## ACTIVITY
Check each line of the data below for the word "http", then extract the ones that have it.

╭─ INFORMATION SHOWN

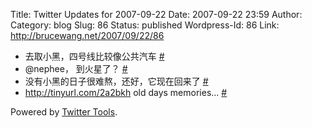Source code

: Title: Twitter Updates for 2007-09-22
Date: 2007-09-22 23:59
Author:  
Category: blog
Slug: 86
Status: published
Wordpress-Id: 86
Link: http://brucewang.net/2007/09/22/86

-   去取小黑，四号线比较像公共汽车
    [\#](http://twitter.com/number5/statuses/285676002)
-   @nephee， 到火星了？
    [\#](http://twitter.com/number5/statuses/286175222)
-   没有小黑的日子很难熬，还好，它现在回来了
    [\#](http://twitter.com/number5/statuses/286178082)
-   <http://tinyurl.com/2a2bkh> old days memories...
    [\#](http://twitter.com/number5/statuses/286325662)

Powered by [Twitter Tools](http://alexking.org/projects/wordpress).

╰─

## TASK RESULT
Link: http://brucewang.net/2007/09/22/86
    [\#](http://twitter.com/number5/statuses/285676002)
    [\#](http://twitter.com/number5/statuses/286175222)
    [\#](http://twitter.com/number5/statuses/286178082)
-   <http://tinyurl.com/2a2bkh> old days memories...
    [\#](http://twitter.com/number5/statuses/286325662)
Powered by [Twitter Tools](http://alexking.org/projects/wordpress).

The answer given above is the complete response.